Stored data entries
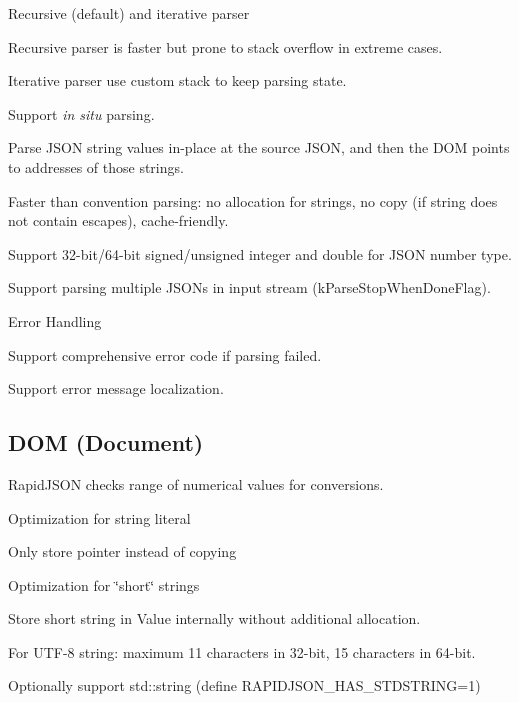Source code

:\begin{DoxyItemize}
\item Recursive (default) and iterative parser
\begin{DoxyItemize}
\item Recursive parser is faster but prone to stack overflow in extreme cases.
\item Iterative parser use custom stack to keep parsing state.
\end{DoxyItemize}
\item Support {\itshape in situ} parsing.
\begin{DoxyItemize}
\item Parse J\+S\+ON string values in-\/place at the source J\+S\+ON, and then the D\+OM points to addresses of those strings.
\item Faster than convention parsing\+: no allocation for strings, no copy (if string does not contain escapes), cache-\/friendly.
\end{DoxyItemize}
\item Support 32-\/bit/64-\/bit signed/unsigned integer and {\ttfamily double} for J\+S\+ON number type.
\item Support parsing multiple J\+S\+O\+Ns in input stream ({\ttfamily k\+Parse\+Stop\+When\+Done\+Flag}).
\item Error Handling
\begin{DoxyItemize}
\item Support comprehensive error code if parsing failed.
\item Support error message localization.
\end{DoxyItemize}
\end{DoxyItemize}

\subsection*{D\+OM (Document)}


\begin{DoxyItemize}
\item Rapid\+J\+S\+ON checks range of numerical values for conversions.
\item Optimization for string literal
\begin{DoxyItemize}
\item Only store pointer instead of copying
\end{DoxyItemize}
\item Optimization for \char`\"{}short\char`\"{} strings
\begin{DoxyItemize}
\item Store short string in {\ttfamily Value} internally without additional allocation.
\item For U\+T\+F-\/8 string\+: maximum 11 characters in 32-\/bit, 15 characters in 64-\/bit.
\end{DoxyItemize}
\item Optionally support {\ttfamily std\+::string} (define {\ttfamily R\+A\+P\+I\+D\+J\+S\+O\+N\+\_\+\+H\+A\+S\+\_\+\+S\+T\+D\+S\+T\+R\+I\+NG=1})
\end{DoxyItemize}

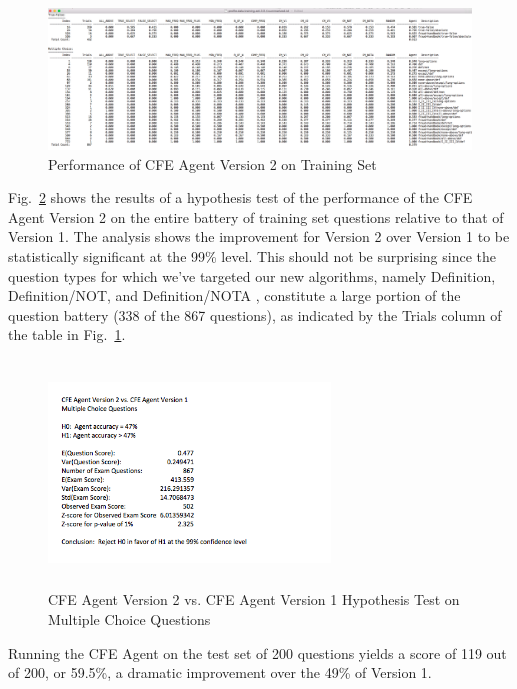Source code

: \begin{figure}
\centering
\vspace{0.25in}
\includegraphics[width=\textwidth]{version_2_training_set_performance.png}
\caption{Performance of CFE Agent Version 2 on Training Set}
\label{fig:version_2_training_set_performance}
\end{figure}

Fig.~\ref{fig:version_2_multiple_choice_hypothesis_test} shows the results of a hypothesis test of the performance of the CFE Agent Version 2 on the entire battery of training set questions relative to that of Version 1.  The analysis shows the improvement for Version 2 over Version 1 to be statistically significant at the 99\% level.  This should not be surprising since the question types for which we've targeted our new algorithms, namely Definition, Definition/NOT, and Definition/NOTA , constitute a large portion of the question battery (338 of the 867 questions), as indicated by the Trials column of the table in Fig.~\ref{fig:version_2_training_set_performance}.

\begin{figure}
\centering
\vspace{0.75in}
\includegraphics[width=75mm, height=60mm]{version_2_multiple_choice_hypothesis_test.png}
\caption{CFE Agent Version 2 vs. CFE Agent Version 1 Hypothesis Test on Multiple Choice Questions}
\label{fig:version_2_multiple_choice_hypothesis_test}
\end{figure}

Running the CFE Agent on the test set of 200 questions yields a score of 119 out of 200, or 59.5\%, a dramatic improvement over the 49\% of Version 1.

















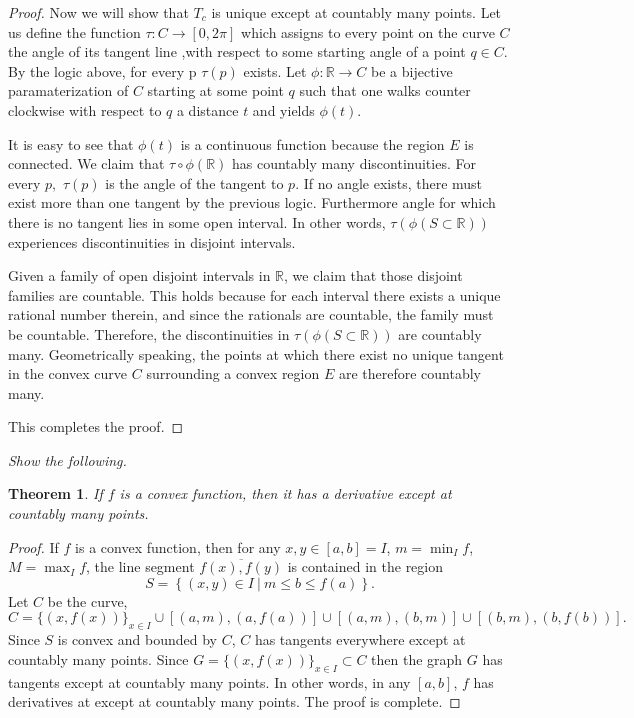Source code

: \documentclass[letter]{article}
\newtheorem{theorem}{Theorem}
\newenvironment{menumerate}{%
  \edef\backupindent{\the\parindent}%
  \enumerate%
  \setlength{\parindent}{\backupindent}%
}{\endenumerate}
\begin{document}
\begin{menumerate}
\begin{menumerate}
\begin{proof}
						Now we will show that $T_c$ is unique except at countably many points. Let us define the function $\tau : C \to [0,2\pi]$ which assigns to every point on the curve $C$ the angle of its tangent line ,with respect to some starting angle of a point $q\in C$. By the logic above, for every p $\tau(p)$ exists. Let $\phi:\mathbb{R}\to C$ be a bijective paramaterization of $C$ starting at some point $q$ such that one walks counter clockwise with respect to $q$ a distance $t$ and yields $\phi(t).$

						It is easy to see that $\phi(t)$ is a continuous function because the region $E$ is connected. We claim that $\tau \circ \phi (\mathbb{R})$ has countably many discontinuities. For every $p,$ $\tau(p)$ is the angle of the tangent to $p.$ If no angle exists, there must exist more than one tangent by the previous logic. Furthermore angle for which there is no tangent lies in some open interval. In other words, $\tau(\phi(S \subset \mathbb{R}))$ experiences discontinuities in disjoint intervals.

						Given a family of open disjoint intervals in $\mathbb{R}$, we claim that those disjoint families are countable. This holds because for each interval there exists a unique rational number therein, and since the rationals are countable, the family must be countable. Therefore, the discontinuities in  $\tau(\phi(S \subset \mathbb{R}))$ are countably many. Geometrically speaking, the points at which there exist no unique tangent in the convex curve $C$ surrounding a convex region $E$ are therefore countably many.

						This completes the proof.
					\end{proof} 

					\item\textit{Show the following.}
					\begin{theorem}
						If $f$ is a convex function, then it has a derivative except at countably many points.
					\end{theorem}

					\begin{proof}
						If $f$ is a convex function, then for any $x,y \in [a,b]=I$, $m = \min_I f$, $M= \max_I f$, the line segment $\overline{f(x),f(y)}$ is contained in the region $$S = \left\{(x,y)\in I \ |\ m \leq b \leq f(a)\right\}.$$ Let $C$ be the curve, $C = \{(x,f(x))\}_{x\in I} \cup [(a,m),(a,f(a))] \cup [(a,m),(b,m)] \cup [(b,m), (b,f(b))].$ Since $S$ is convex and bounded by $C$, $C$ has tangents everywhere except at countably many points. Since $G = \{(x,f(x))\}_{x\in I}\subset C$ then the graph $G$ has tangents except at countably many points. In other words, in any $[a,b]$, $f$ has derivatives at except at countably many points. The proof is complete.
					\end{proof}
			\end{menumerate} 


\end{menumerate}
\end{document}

Aim of the exercise
From the first line to the last, copy the records exactly and skip the pictures.

Reply
Source code

:\begin{DoxyItemize}
\item Recursive (default) and iterative parser
\begin{DoxyItemize}
\item Recursive parser is faster but prone to stack overflow in extreme cases.
\item Iterative parser use custom stack to keep parsing state.
\end{DoxyItemize}
\item Support {\itshape in situ} parsing.
\begin{DoxyItemize}
\item Parse J\+S\+ON string values in-\/place at the source J\+S\+ON, and then the D\+OM points to addresses of those strings.
\item Faster than convention parsing\+: no allocation for strings, no copy (if string does not contain escapes), cache-\/friendly.
\end{DoxyItemize}
\item Support 32-\/bit/64-\/bit signed/unsigned integer and {\ttfamily double} for J\+S\+ON number type.
\item Support parsing multiple J\+S\+O\+Ns in input stream ({\ttfamily k\+Parse\+Stop\+When\+Done\+Flag}).
\item Error Handling
\begin{DoxyItemize}
\item Support comprehensive error code if parsing failed.
\item Support error message localization.
\end{DoxyItemize}
\end{DoxyItemize}

\subsection*{D\+OM (Document)}


\begin{DoxyItemize}
\item Rapid\+J\+S\+ON checks range of numerical values for conversions.
\item Optimization for string literal
\begin{DoxyItemize}
\item Only store pointer instead of copying
\end{DoxyItemize}
\item Optimization for \char`\"{}short\char`\"{} strings
\begin{DoxyItemize}
\item Store short string in {\ttfamily Value} internally without additional allocation.
\item For U\+T\+F-\/8 string\+: maximum 11 characters in 32-\/bit, 15 characters in 64-\/bit.
\end{DoxyItemize}
\item Optionally support {\ttfamily std\+::string} (define {\ttfamily R\+A\+P\+I\+D\+J\+S\+O\+N\+\_\+\+H\+A\+S\+\_\+\+S\+T\+D\+S\+T\+R\+I\+NG=1})
\end{DoxyItemize}

Source code

: \begin{figure}
\centering
\vspace{0.25in}
\includegraphics[width=\textwidth]{version_2_training_set_performance.png}
\caption{Performance of CFE Agent Version 2 on Training Set}
\label{fig:version_2_training_set_performance}
\end{figure}

Fig.~\ref{fig:version_2_multiple_choice_hypothesis_test} shows the results of a hypothesis test of the performance of the CFE Agent Version 2 on the entire battery of training set questions relative to that of Version 1.  The analysis shows the improvement for Version 2 over Version 1 to be statistically significant at the 99\% level.  This should not be surprising since the question types for which we've targeted our new algorithms, namely Definition, Definition/NOT, and Definition/NOTA , constitute a large portion of the question battery (338 of the 867 questions), as indicated by the Trials column of the table in Fig.~\ref{fig:version_2_training_set_performance}.

\begin{figure}
\centering
\vspace{0.75in}
\includegraphics[width=75mm, height=60mm]{version_2_multiple_choice_hypothesis_test.png}
\caption{CFE Agent Version 2 vs. CFE Agent Version 1 Hypothesis Test on Multiple Choice Questions}
\label{fig:version_2_multiple_choice_hypothesis_test}
\end{figure}

Running the CFE Agent on the test set of 200 questions yields a score of 119 out of 200, or 59.5\%, a dramatic improvement over the 49\% of Version 1.

















Source code

: \documentclass[letter]{article}
\newtheorem{theorem}{Theorem}
\newenvironment{menumerate}{%
  \edef\backupindent{\the\parindent}%
  \enumerate%
  \setlength{\parindent}{\backupindent}%
}{\endenumerate}
\begin{document}
\begin{menumerate}
\begin{menumerate}
\begin{proof}
						Now we will show that $T_c$ is unique except at countably many points. Let us define the function $\tau : C \to [0,2\pi]$ which assigns to every point on the curve $C$ the angle of its tangent line ,with respect to some starting angle of a point $q\in C$. By the logic above, for every p $\tau(p)$ exists. Let $\phi:\mathbb{R}\to C$ be a bijective paramaterization of $C$ starting at some point $q$ such that one walks counter clockwise with respect to $q$ a distance $t$ and yields $\phi(t).$

						It is easy to see that $\phi(t)$ is a continuous function because the region $E$ is connected. We claim that $\tau \circ \phi (\mathbb{R})$ has countably many discontinuities. For every $p,$ $\tau(p)$ is the angle of the tangent to $p.$ If no angle exists, there must exist more than one tangent by the previous logic. Furthermore angle for which there is no tangent lies in some open interval. In other words, $\tau(\phi(S \subset \mathbb{R}))$ experiences discontinuities in disjoint intervals.

						Given a family of open disjoint intervals in $\mathbb{R}$, we claim that those disjoint families are countable. This holds because for each interval there exists a unique rational number therein, and since the rationals are countable, the family must be countable. Therefore, the discontinuities in  $\tau(\phi(S \subset \mathbb{R}))$ are countably many. Geometrically speaking, the points at which there exist no unique tangent in the convex curve $C$ surrounding a convex region $E$ are therefore countably many.

						This completes the proof.
					\end{proof} 

					\item\textit{Show the following.}
					\begin{theorem}
						If $f$ is a convex function, then it has a derivative except at countably many points.
					\end{theorem}

					\begin{proof}
						If $f$ is a convex function, then for any $x,y \in [a,b]=I$, $m = \min_I f$, $M= \max_I f$, the line segment $\overline{f(x),f(y)}$ is contained in the region $$S = \left\{(x,y)\in I \ |\ m \leq b \leq f(a)\right\}.$$ Let $C$ be the curve, $C = \{(x,f(x))\}_{x\in I} \cup [(a,m),(a,f(a))] \cup [(a,m),(b,m)] \cup [(b,m), (b,f(b))].$ Since $S$ is convex and bounded by $C$, $C$ has tangents everywhere except at countably many points. Since $G = \{(x,f(x))\}_{x\in I}\subset C$ then the graph $G$ has tangents except at countably many points. In other words, in any $[a,b]$, $f$ has derivatives at except at countably many points. The proof is complete.
					\end{proof}
			\end{menumerate} 


\end{menumerate}
\end{document}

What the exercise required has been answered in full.